Latidos e gritos. Amor e desafios. Família é construção diária. Ainda mais com crianças com uma história anterior à de vocês. Dores. Resistências. Testes diários e inesperados. “Ficarás conosco para sempre? Me amarás mesmo na minha impertinência, meninice, rebeldia?”
E nos meus piores dias? Não és santa. Gritas como nunca imaginaste gritar. Choras noite adentro. Tua vira-lata te consola e te conduz ao dia seguinte com suas lambidas.
Ter filhos é decidir amá-los mesmo quando pareça impossível.
Labrador precisa andar. Crianças? Brincar. Comer. Correr. Aprender. Tentas existir. Às vezes, é possível. Tantas outras, não. Se eles não forem tua prioridade, serão de quem? A maternidade é totalizante.
É preciso dinheiro. Trabalhar. É preciso reconhecimento. Esforça-te. O mundo anda muito ruim. Lutas. Uma mordida. Duas. Crises de asma. “Livre-se dos cachorros!”, bradam. Jamais. Eles me libertam. Persistência. Conviver com uma cachorra reativa é aprendizado para crianças pequenas. Não a abandonar é uma certeza.
Esta família não desiste de si.
Impor limites. Filhos podem se tornar algozes. Uma amiga relata a experiência de mulheres extraordinárias reféns do ímpeto dos próprios descendentes – todos biológicos. Ensinar valores. Compartilhar crenças. Desconstruir preconceitos. Encontrar as melhores companhias para eles. Para mim.

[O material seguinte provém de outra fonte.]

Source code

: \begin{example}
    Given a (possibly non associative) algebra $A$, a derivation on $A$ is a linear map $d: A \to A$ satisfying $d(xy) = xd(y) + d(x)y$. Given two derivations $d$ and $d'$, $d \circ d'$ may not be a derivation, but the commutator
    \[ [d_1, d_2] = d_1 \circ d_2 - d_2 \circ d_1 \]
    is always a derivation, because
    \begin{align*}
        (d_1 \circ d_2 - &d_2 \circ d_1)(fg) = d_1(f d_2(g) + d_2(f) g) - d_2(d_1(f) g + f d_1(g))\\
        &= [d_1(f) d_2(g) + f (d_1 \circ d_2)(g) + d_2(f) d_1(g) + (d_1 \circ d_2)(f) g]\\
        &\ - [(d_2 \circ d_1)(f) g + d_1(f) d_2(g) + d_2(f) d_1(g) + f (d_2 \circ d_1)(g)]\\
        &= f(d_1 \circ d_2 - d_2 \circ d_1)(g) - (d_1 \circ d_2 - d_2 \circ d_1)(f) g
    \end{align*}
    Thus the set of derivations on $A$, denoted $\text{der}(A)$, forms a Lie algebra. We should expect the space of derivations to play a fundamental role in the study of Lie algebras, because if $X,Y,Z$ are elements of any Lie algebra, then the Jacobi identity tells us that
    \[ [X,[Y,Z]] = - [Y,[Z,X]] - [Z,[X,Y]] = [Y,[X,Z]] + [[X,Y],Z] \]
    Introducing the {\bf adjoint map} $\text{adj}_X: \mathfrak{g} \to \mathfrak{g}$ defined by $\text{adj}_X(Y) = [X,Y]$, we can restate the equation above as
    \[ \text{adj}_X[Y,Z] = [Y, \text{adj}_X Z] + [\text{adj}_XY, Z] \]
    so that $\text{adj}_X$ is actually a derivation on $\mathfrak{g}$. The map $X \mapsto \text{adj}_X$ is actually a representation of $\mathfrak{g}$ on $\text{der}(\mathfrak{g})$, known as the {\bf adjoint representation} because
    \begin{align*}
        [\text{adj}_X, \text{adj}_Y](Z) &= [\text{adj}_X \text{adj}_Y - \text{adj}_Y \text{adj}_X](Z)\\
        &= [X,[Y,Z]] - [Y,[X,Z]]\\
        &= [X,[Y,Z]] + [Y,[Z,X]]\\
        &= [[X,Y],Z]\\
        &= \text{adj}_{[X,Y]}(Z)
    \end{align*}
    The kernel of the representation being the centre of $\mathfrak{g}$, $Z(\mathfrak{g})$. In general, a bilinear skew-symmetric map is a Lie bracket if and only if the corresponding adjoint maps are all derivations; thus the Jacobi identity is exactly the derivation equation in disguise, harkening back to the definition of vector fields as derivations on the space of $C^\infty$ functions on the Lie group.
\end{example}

Há quem se afastou. Há quem esteve perto mesmo quando era arriscado. Risco de vida. Crianças pequenas não usam máscaras com destreza. Nem ficam dias longe do sol, da rua, do vento. A solidão do maternar.
Mudança de cidade, de prioridades. Nova escola. Acolhimento. Crianças crescem. Novas demandas. Cachorros envelhecem (rápido demais). A urgência de aproveitar os dias. Vencer o cansaço. Paciência. Resiliência.
Vínculos mais profundos. A certeza da permanência. Constância. O prazer do cotidiano. A beleza de crescer junto.
Seguimos.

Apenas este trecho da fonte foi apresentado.